(Pictures paired with source code)

Start of Block

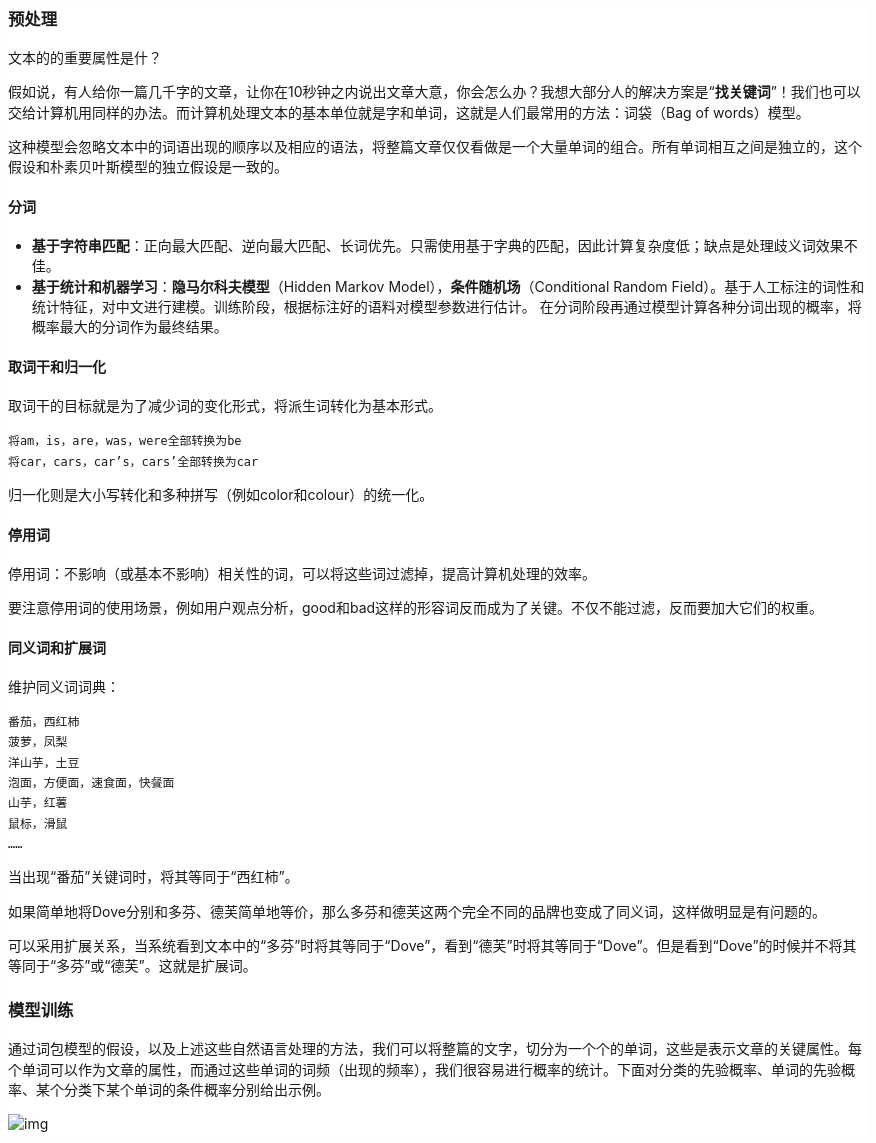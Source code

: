 ### 预处理

文本的的重要属性是什？

假如说，有人给你一篇几千字的文章，让你在10秒钟之内说出文章大意，你会怎么办？我想大部分人的解决方案是“**找关键词**”！我们也可以交给计算机用同样的办法。而计算机处理文本的基本单位就是字和单词，这就是人们最常用的方法：词袋（Bag of words）模型。

这种模型会忽略文本中的词语出现的顺序以及相应的语法，将整篇文章仅仅看做是一个大量单词的组合。所有单词相互之间是独立的，这个假设和朴素贝叶斯模型的独立假设是一致的。

#### 分词

* **基于字符串匹配**：正向最大匹配、逆向最大匹配、长词优先。只需使用基于字典的匹配，因此计算复杂度低；缺点是处理歧义词效果不佳。
* **基于统计和机器学习**：**隐马尔科夫模型**（Hidden Markov Model），**条件随机场**（Conditional Random Field）。基于人工标注的词性和统计特征，对中文进行建模。训练阶段，根据标注好的语料对模型参数进行估计。 在分词阶段再通过模型计算各种分词出现的概率，将概率最大的分词作为最终结果。

#### 取词干和归一化

取词干的目标就是为了减少词的变化形式，将派生词转化为基本形式。

```text
将am，is，are，was，were全部转换为be
将car，cars，car’s，cars’全部转换为car
```

归一化则是大小写转化和多种拼写（例如color和colour）的统一化。

#### 停用词

停用词：不影响（或基本不影响）相关性的词，可以将这些词过滤掉，提高计算机处理的效率。

要注意停用词的使用场景，例如用户观点分析，good和bad这样的形容词反而成为了关键。不仅不能过滤，反而要加大它们的权重。

#### 同义词和扩展词

维护同义词词典：

```text
番茄，西红柿
菠萝，凤梨
洋山芋，土豆
泡面，方便面，速食面，快餐面
山芋，红薯
鼠标，滑鼠
……
```

当出现“番茄”关键词时，将其等同于“西红柿”。

如果简单地将Dove分别和多芬、德芙简单地等价，那么多芬和德芙这两个完全不同的品牌也变成了同义词，这样做明显是有问题的。

可以采用扩展关系，当系统看到文本中的“多芬”时将其等同于“Dove”，看到“德芙”时将其等同于“Dove”。但是看到“Dove”的时候并不将其等同于“多芬”或“德芙”。这就是扩展词。

### 模型训练

通过词包模型的假设，以及上述这些自然语言处理的方法，我们可以将整篇的文字，切分为一个个的单词，这些是表示文章的关键属性。每个单词可以作为文章的属性，而通过这些单词的词频（出现的频率），我们很容易进行概率的统计。下面对分类的先验概率、单词的先验概率、某个分类下某个单词的条件概率分别给出示例。

![img](../.gitbook/assets/204896aa4fd777102d579764cbf08d90.png)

End of Block

Assigned task: An exact repetition of all the records above is required, excluding the pictures.

Expected output:
Source code

: ### 预处理

文本的的重要属性是什？

假如说，有人给你一篇几千字的文章，让你在10秒钟之内说出文章大意，你会怎么办？我想大部分人的解决方案是“**找关键词**”！我们也可以交给计算机用同样的办法。而计算机处理文本的基本单位就是字和单词，这就是人们最常用的方法：词袋（Bag of words）模型。

这种模型会忽略文本中的词语出现的顺序以及相应的语法，将整篇文章仅仅看做是一个大量单词的组合。所有单词相互之间是独立的，这个假设和朴素贝叶斯模型的独立假设是一致的。

#### 分词

* **基于字符串匹配**：正向最大匹配、逆向最大匹配、长词优先。只需使用基于字典的匹配，因此计算复杂度低；缺点是处理歧义词效果不佳。
* **基于统计和机器学习**：**隐马尔科夫模型**（Hidden Markov Model），**条件随机场**（Conditional Random Field）。基于人工标注的词性和统计特征，对中文进行建模。训练阶段，根据标注好的语料对模型参数进行估计。 在分词阶段再通过模型计算各种分词出现的概率，将概率最大的分词作为最终结果。

#### 取词干和归一化

取词干的目标就是为了减少词的变化形式，将派生词转化为基本形式。

```text
将am，is，are，was，were全部转换为be
将car，cars，car’s，cars’全部转换为car
```

归一化则是大小写转化和多种拼写（例如color和colour）的统一化。

#### 停用词

停用词：不影响（或基本不影响）相关性的词，可以将这些词过滤掉，提高计算机处理的效率。

要注意停用词的使用场景，例如用户观点分析，good和bad这样的形容词反而成为了关键。不仅不能过滤，反而要加大它们的权重。

#### 同义词和扩展词

维护同义词词典：

```text
番茄，西红柿
菠萝，凤梨
洋山芋，土豆
泡面，方便面，速食面，快餐面
山芋，红薯
鼠标，滑鼠
……
```

当出现“番茄”关键词时，将其等同于“西红柿”。

如果简单地将Dove分别和多芬、德芙简单地等价，那么多芬和德芙这两个完全不同的品牌也变成了同义词，这样做明显是有问题的。

可以采用扩展关系，当系统看到文本中的“多芬”时将其等同于“Dove”，看到“德芙”时将其等同于“Dove”。但是看到“Dove”的时候并不将其等同于“多芬”或“德芙”。这就是扩展词。

### 模型训练

通过词包模型的假设，以及上述这些自然语言处理的方法，我们可以将整篇的文字，切分为一个个的单词，这些是表示文章的关键属性。每个单词可以作为文章的属性，而通过这些单词的词频（出现的频率），我们很容易进行概率的统计。下面对分类的先验概率、单词的先验概率、某个分类下某个单词的条件概率分别给出示例。

![img](../.gitbook/assets/204896aa4fd777102d579764cbf08d90.png)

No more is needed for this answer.